Quando la verità arriva al cinema come un pugno nello stomaco, meglio prepararsi a fare un bel respiro. È questa la sensazione che lascia Black flies di Jean-Stéphane Sauvaire, in concorso al Festival di Cannes. Si tratta della storia vera di Shannon Burke, che nell’omonimo romanzo autobiografico ripercorre il primo anno da paramedico ad Harlmen negli Anni Novanta. Il progetto, prossimamente in Italia per Vertice 360, vede come protagonisti Sean Penn e Tye Sheridan, accompagnati da un cast di talento che include Mike Tyson, Michael Pitt e Katherine Waterston.
Unica avvertenza per la visione: non è adatto ai deboli di cuore.
UNO: UN’AMBULANZA STOICA
I paramedici che affollano le piattaforme streaming, da Station 19 a Chicago Fire e 9-1-1, sono modelli in uniforme capaci di grandi sacrifici ma anche drammi da soap opera. Gene (Sean Penn) ha una lunga carriera alle spalle, ha visto il peggio dell’animo umano e non ha intenzione di starsene a guardare. Quando il novellino Ollie (Tye Sheridan) si blocca durante il primo intervento, quasi schiacciato dall’orrore, lui lo prende sotto la sua ala e diventano partner. I metodi sono sbrigativi, le chiacchiere stanno a zero. In quegli anni e in quelle zone tutto è questione di vita e di morte.
DUE: CINISMO E IDEALISMO
La saggezza di un cuore ormai indurito incontra lo spirito naive di un giovanotto che prova a salvare tutti ma deve fare i conti con il realismo. È la cruda realtà e allo spettatore viene servita in maniera immersiva, caotica, rapidissima e quasi sempre fuori fuoco, come se non ci fosse mai tempo di spiegare cosa stia succedendo. Come se, appunto, il pubblico, fosse su quell’ambulanza con i due protagonisti dall’approccio opposto. Ma non esiste il bianco e nero durante un intervento d’emergenza, solo tante zone grige.
TRE: SEAN PENN IN GRAN FORMA
Sean Penn si trova su uno di quei set in cui dà il meglio di sé: alle parole preferisce i fatti.

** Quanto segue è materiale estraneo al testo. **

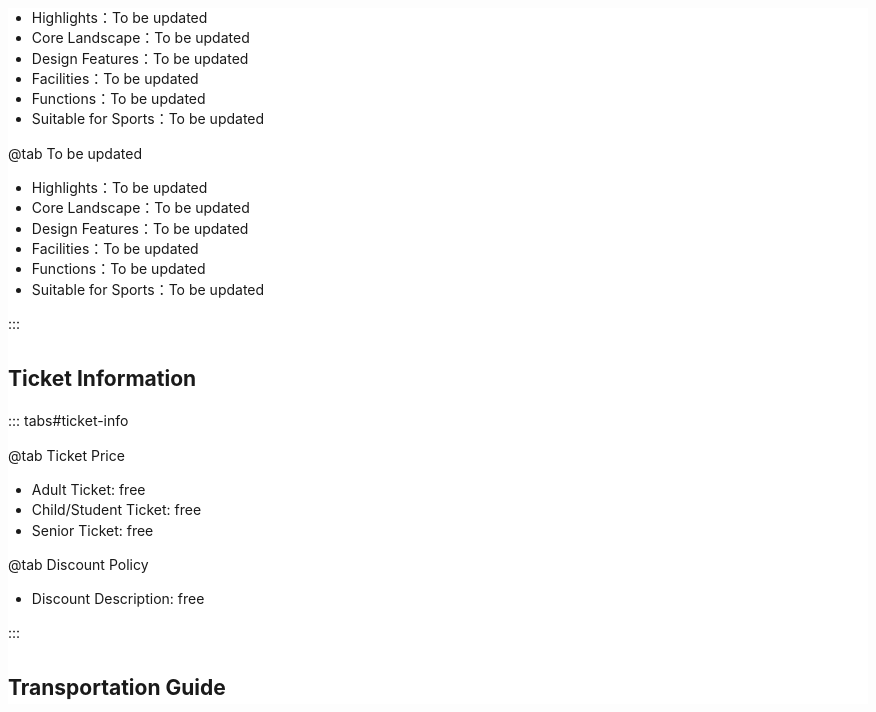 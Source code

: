 
- Highlights：To be updated
- Core Landscape：To be updated
- Design Features：To be updated
- Facilities：To be updated
- Functions：To be updated
- Suitable for Sports：To be updated

@tab To be updated
<ImageCard
image="https://cgj.sz.gov.cn/images/index20230710_1.png"
    title="Bougainvillea Valley Park"
    description="One flower is enough to captivate the whole city, one valley is enough to captivate the heart. With the theme of Bougainvillea, the park integrates popular science, appreciation and fun to create the Bougainvillea Popular Science Base in Shenzhen. According to the landscape space and design features, the park follows the ecology of mountains and waters. Relying on the Phoenix Mountain, the park retains the original forms of hillsides, wetlands and stones, and builds 12 pavilions, 3 landscape stones and 2 stone bridges. From afar, you can see clouds rolling and mountains overlapping with green, in the middle you can see small bridges and flowing water, rippling blue waves, and from close you can see flowers, grass and green, insects chirping and fish jumping. There are beautiful scenery everywhere, which makes people linger. Fangcaodi is located between the artificial lake area and the bamboo forest. The open grassland undulates slightly with the terrain. It is a rare open space in the flower valley. A small paradise has been opened in the grassland for children to enjoy. Qihuaying is located on the south bank of the lake area, where a flower corridor blooms. When the flowering season arrives, the entire corridor is like a colorful time tunnel, and walking in it can be said to be a scene at every step."
    date=""
    author="Shenzhen Government Online"
/>


- Highlights：To be updated
- Core Landscape：To be updated
- Design Features：To be updated
- Facilities：To be updated
- Functions：To be updated
- Suitable for Sports：To be updated

:::

## Ticket Information

::: tabs#ticket-info

@tab Ticket Price
- Adult Ticket: free
- Child/Student Ticket: free
- Senior Ticket: free

@tab Discount Policy
- Discount Description: free

:::

## Transportation Guide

QUATTRO: LA SALUTE E’ UN LUSSO
Il sistema sanitario americano si basa sull’assicurazione che si fa carico delle spese mediche (detto in parole povere). Tutti gli altri, i precari, si trovano in un limbo pietoso, affidati alla fortuna. Ecco perché questa storia è una denuncia potente, quasi uno schiaffo, a una classe dirigente che si ostina a non vedere come un diritto per tutti la salute. Il racconto è crudo, invasivo, disturbante ma a un certo punto diventa talmente viscerale da rimanere attaccato addosso alla pelle dello spettatore, che si sente impotente, disgustato, arrabbiato e anche un po’ in colpa.

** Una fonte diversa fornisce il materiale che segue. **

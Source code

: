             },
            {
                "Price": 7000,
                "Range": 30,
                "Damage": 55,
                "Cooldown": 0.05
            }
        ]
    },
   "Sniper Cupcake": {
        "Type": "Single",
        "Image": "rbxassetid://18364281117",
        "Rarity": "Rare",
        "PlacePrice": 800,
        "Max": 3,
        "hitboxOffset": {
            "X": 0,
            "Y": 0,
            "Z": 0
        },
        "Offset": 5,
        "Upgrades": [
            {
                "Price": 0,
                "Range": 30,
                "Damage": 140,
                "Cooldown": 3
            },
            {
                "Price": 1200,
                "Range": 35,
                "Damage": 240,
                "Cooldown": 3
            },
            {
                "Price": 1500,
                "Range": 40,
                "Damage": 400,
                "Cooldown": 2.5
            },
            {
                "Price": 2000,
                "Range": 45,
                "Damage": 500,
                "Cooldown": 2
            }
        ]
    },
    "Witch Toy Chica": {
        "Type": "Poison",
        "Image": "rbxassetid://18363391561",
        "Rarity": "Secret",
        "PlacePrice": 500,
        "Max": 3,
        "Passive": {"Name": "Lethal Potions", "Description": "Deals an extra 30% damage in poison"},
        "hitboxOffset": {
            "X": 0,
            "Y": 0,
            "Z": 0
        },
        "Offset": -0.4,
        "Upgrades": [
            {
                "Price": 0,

CINQUE: UN’ATMOSFERA AL CARDIOPALMA
Questo film non è un dramma ospedaliero: la modalità del racconto lo rende un crime, un thriller e persino un contorto buddy movie in cui i destini dei due paramedici sono legati, anzi appesi allo stesso filo sottilissimo. È claustrofobico quando sembra non ci siano soluzioni o vie d’uscita perché realizzato quasi in presa diretta, come un documentario. Non si epura, non si censura, non si abbellisce la realtà. La vita ha un valore o un prezzo? Queste e mille domande restano in sospeso, ma con un leggerissimo spiraglio di speranza che in fondo ricorda che non tutto è perduto. Forse.